GOAL OF THE EXERCISE:
An exact restatement is required. Cover only the lines of the records from the first through the line with "The Mana World has", and skip pictures.

(Records from a collection)
►
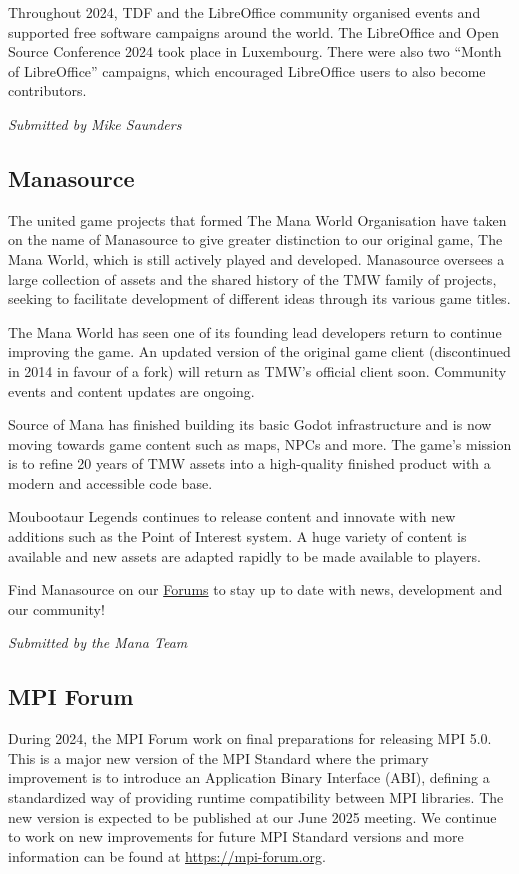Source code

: \documentclass[a4paper]{report}
\begin{document}
Throughout 2024, TDF and the LibreOffice community organised events and supported free software campaigns around the world. The LibreOffice and Open Source Conference 2024 took place in Luxembourg. There were also two ``Month of LibreOffice'' campaigns, which encouraged LibreOffice users to also become contributors.

{\em Submitted by Mike Saunders}

\subsection{Manasource}

The united game projects that formed The Mana World Organisation have taken on the name of Manasource to give greater distinction to our original game, The Mana World, which is still actively played and developed. Manasource oversees a large collection of assets and the shared history of the TMW family of projects, seeking to facilitate development of different ideas through its various game titles.

The Mana World has seen one of its founding lead developers return to continue improving the game. An updated version of the original game client (discontinued in 2014 in favour of a fork) will return as TMW's official client soon. Community events and content updates are ongoing.

Source of Mana has finished building its basic Godot infrastructure and is now moving towards game content such as maps, NPCs and more. The game's mission is to refine 20 years of TMW assets into a high-quality finished product with a modern and accessible code base.

Moubootaur Legends continues to release content and innovate with new additions such as the Point of Interest system. A huge variety of content is available and new assets are adapted rapidly to be made available to players.

Find Manasource on our \href{https://forums.themanaworld.org/}{Forums} to stay up to date with news, development and our community!

{\em Submitted by the Mana Team}

\subsection{MPI Forum}

During 2024, the MPI Forum work on final preparations for releasing MPI 5.0. This is a major new version of the MPI Standard where the primary improvement is to introduce an Application Binary Interface (ABI), defining a standardized way of providing runtime compatibility between MPI libraries. The new version is expected to be published at our June 2025 meeting. We continue to work on new improvements for future MPI Standard versions and more information can be found at \href{https://mpi-forum.org}{https://mpi-forum.org}.
\end{document}
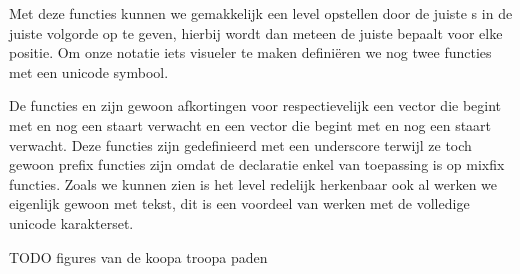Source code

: Met deze functies kunnen we gemakkelijk een level opstellen door de juiste
s in de juiste volgorde op te geven, hierbij wordt dan meteen
de juiste  bepaalt voor elke positie. Om onze notatie iets
visueler te maken definiëren we nog twee functies met een unicode symbool.


De functies  en  zijn gewoon afkortingen voor
respectievelijk een vector die begint met  en nog een staart
verwacht en een vector die begint met  en nog een staart verwacht.
Deze functies zijn gedefinieerd met een underscore terwijl ze toch gewoon prefix
functies zijn omdat de  declaratie enkel van toepassing is op
mixfix functies. Zoals we kunnen zien is het level redelijk herkenbaar ook al
werken we eigenlijk gewoon met tekst, dit is een voordeel van werken met de
volledige unicode karakterset.

TODO figures van de koopa troopa paden
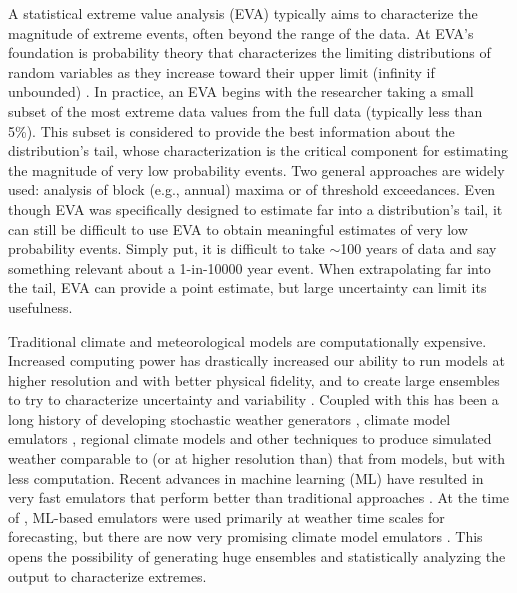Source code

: \documentclass{ametsocV6.1}
\begin{document}
A statistical extreme value analysis (EVA) typically aims to characterize the magnitude of extreme events, often beyond the range of the data.
At EVA's foundation is probability theory that characterizes the limiting distributions of random variables as they increase toward their upper limit (infinity if unbounded) \citep{coles2001introduction}.
In practice, an EVA begins with the researcher taking a small subset of the most extreme data values from the full data (typically less than 5\%). This subset is considered to provide the best information about the distribution's tail, whose characterization is the critical component for estimating the magnitude of very low probability events. 
Two general approaches are widely used: analysis of block (e.g., annual) maxima or of threshold exceedances. %
Even though EVA was specifically designed to estimate far into a distribution's tail, 
it can still be difficult to use EVA to obtain meaningful estimates of very low probability events.
Simply put, it is difficult to take $\sim$100 years of data and say something relevant about a 1-in-10000 year event. 
When extrapolating far into the tail, EVA can provide a point estimate, but large uncertainty can limit its usefulness.


Traditional climate and meteorological models are computationally expensive. Increased computing power has drastically increased our ability to run models at higher resolution and with better physical fidelity, and to create large ensembles to try to characterize uncertainty and variability \citep{FlatoEtAl2013,nasem2024pmp}. Coupled with this has been a long history of developing stochastic weather generators \citep{ailliot2015stochastic}, climate model emulators \citep{tebaldi2025emulators}, regional climate models \citep{giorgi2019thirty} and other techniques to produce simulated weather comparable to (or at higher resolution than) that from models, but with less computation. Recent advances in machine learning (ML) have resulted in very fast emulators that perform better than traditional approaches \citep{bi2023accurate,lam2023learning,price2025probabilistic}. At the time of \citet{nasem2024pmp}, ML-based emulators were used primarily at weather time scales for forecasting, but there are now very promising climate model emulators \citep{chapman2025camulator,cresswell2024deep,watt2025ace2}. This opens the possibility of generating huge ensembles and statistically analyzing the output to characterize extremes. 
\end{document}
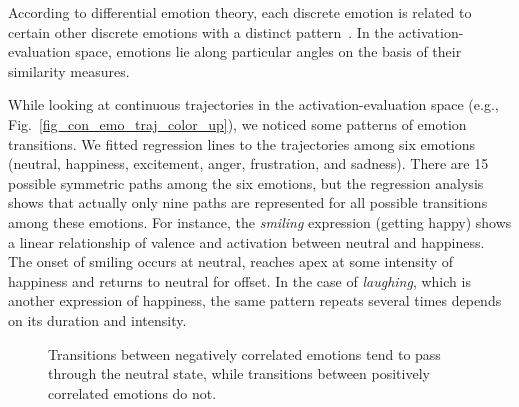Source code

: \documentclass[10pt,journal,cspaper,compsoc]{IEEEtran}
\begin{document}
According to differential emotion theory, each discrete emotion is related to certain other discrete emotions with a distinct pattern~\cite{blumberg1991patterns}. In the activation-evaluation space, emotions lie along particular angles on the basis of their similarity measures.


While looking at  continuous trajectories in the activation-evaluation space (e.g., Fig.~\ref{fig_con_emo_traj_color_up}), we noticed some patterns of emotion transitions. We fitted regression lines to the trajectories among six emotions (neutral, happiness, excitement, anger, frustration, and sadness). There are 15 possible symmetric paths among the six emotions, but the regression analysis shows that actually only nine paths are represented for all possible transitions among these emotions. For instance, the \emph{smiling} expression (getting happy) shows a linear relationship of valence and activation between neutral and happiness. The onset of smiling occurs at neutral, reaches apex at some intensity of happiness and returns to neutral for offset. In the case of \emph{laughing}, which is another expression of happiness, the same pattern repeats several times depends on its duration and intensity.

\begin{figure}[!htp]
\begin{center}
\end{center}
\caption{Transitions between negatively correlated emotions tend to pass through the neutral state, while transitions between positively correlated emotions do not.}
\label{fig_e1_to_e2}
\end{figure}
\end{document}
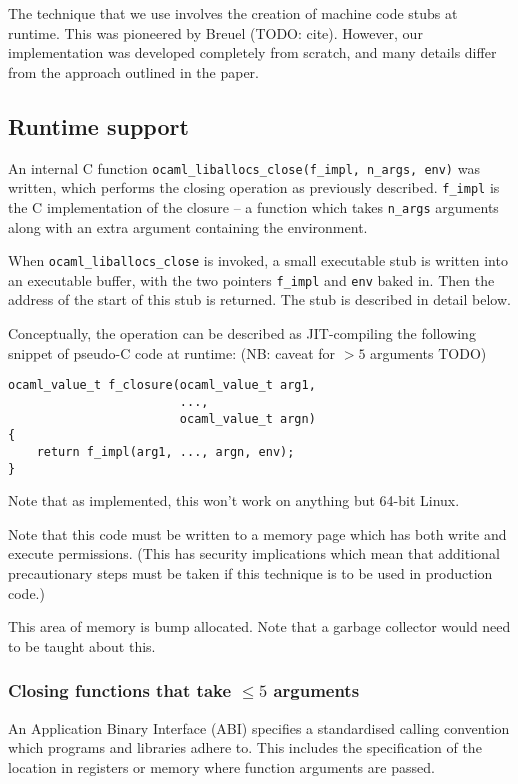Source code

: \documentclass[12pt,a4paper,twoside,openright]{report}
\begin{document}
The technique that we use involves the creation of machine code stubs at
runtime. This was pioneered by Breuel (TODO: cite). However, our implementation
was developed completely from scratch, and many details differ from the
approach outlined in the paper.

\subsection{Runtime support}

An internal C function \lstinline{ocaml_liballocs_close(f_impl, n_args, env)}
was written, which performs the closing operation as previously described.
\lstinline!f_impl! is the C implementation of the closure -- a function which
takes \lstinline!n_args! arguments along with an extra argument containing the environment.

When \lstinline!ocaml_liballocs_close! is
invoked, a small executable stub is written into an executable
buffer, with the two pointers \lstinline!f_impl! and \lstinline!env! baked in.
Then the address of the start of this stub is returned. The stub is described
in detail below.

Conceptually, the operation can be described as JIT-compiling the following
snippet of pseudo-C code at runtime: (NB: caveat for $> 5$ arguments TODO)

\begin{lstlisting}
ocaml_value_t f_closure(ocaml_value_t arg1,
                        ...,
                        ocaml_value_t argn)
{
    return f_impl(arg1, ..., argn, env);
}
\end{lstlisting}

Note that as implemented, this won't work on anything but 64-bit Linux.

Note that this code must be written to a memory page which has both write and
execute permissions. (This has security implications which mean that additional
precautionary steps must be taken if this technique is to be used in production
code.)

This area of memory is bump allocated. Note that a garbage collector would need
to be taught about this.

\subsubsection{Closing functions that take $\le 5$ arguments}

An Application Binary Interface (ABI) specifies a standardised calling
convention which programs and libraries adhere to. This includes the
specification of the location in registers or memory where function arguments
are passed.
\end{document}
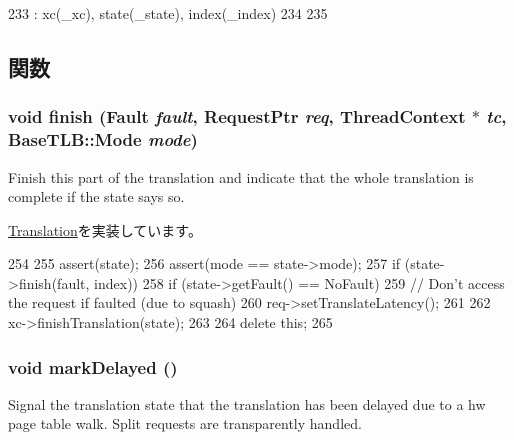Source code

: \begin{DoxyCode}
233         : xc(_xc), state(_state), index(_index)
234     {
235     }
\end{DoxyCode}


\subsection{関数}
\hypertarget{classDataTranslation_a01e7d945def8d2e5df87a169954fa89f}{
\subsubsection[{finish}]{\setlength{\rightskip}{0pt plus 5cm}void finish ({\bf Fault} {\em fault}, \/  {\bf RequestPtr} {\em req}, \/  {\bf ThreadContext} $\ast$ {\em tc}, \/  {\bf BaseTLB::Mode} {\em mode})}}
\label{classDataTranslation_a01e7d945def8d2e5df87a169954fa89f}
Finish this part of the translation and indicate that the whole translation is complete if the state says so. 

\hyperlink{classBaseTLB_1_1Translation_a5698e0a932f298729d10355d4384e565}{Translation}を実装しています。


\begin{DoxyCode}
254     {
255         assert(state);
256         assert(mode == state->mode);
257         if (state->finish(fault, index)) {
258             if (state->getFault() == NoFault) {
259                 // Don't access the request if faulted (due to squash)
260                 req->setTranslateLatency();
261             }
262             xc->finishTranslation(state);
263         }
264         delete this;
265     }
\end{DoxyCode}
\hypertarget{classDataTranslation_ad1fd11d1e352cfc4b329d29b46a19fc4}{
\subsubsection[{markDelayed}]{\setlength{\rightskip}{0pt plus 5cm}void markDelayed ()}}
\label{classDataTranslation_ad1fd11d1e352cfc4b329d29b46a19fc4}
Signal the translation state that the translation has been delayed due to a hw page table walk. Split requests are transparently handled. 

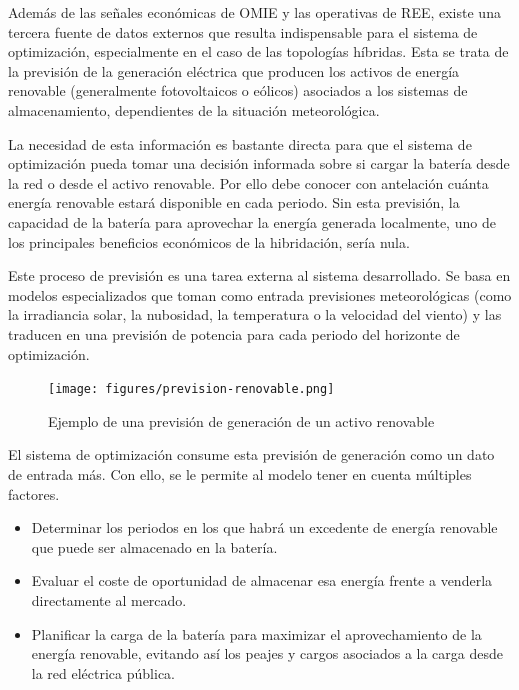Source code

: Además de las señales económicas de OMIE y las operativas de REE, existe una tercera fuente de datos externos que resulta indispensable para el sistema de optimización, especialmente en el caso de las topologías híbridas. Esta se trata de la previsión de la generación eléctrica que producen los activos de energía renovable (generalmente fotovoltaicos o eólicos) asociados a los sistemas de almacenamiento, dependientes de la situación meteorológica.

La necesidad de esta información es bastante directa para que el sistema de optimización pueda tomar una decisión informada sobre si cargar la batería desde la red o desde el activo renovable. Por ello debe conocer con antelación cuánta energía renovable estará disponible en cada periodo. Sin esta previsión, la capacidad de la batería para aprovechar la energía generada localmente, uno de los principales beneficios económicos de la hibridación, sería nula.

Este proceso de previsión es una tarea externa al sistema desarrollado. Se basa en modelos especializados que toman como entrada previsiones meteorológicas (como la irradiancia solar, la nubosidad, la temperatura o la velocidad del viento) y las traducen en una previsión de potencia para cada periodo del horizonte de optimización.

\begin{figure}
  \centering
  \texttt{[image: figures/prevision-renovable.png]}
  \caption{Ejemplo de una previsión de generación de un activo renovable}
  \label{fig:prevision-renovable}
\end{figure}

El sistema de optimización consume esta previsión de generación como un dato de entrada más. Con ello, se le permite al modelo tener en cuenta múltiples factores.

\begin{itemize}

  \item Determinar los periodos en los que habrá un excedente de energía renovable que puede ser almacenado en la batería.

  \item Evaluar el coste de oportunidad de almacenar esa energía frente a venderla directamente al mercado.

  \item Planificar la carga de la batería para maximizar el aprovechamiento de la energía renovable, evitando así los peajes y cargos asociados a la carga desde la red eléctrica pública.

\end{itemize}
◄
COMPLETED EXERCISE:
Source code

: \documentclass[a4paper]{report}
\begin{document}
Throughout 2024, TDF and the LibreOffice community organised events and supported free software campaigns around the world. The LibreOffice and Open Source Conference 2024 took place in Luxembourg. There were also two ``Month of LibreOffice'' campaigns, which encouraged LibreOffice users to also become contributors.

{\em Submitted by Mike Saunders}

\subsection{Manasource}

The united game projects that formed The Mana World Organisation have taken on the name of Manasource to give greater distinction to our original game, The Mana World, which is still actively played and developed. Manasource oversees a large collection of assets and the shared history of the TMW family of projects, seeking to facilitate development of different ideas through its various game titles.

The Mana World has seen one of its founding lead developers return to continue improving the game. An updated version of the original game client (discontinued in 2014 in favour of a fork) will return as TMW's official client soon. Community events and content updates are ongoing.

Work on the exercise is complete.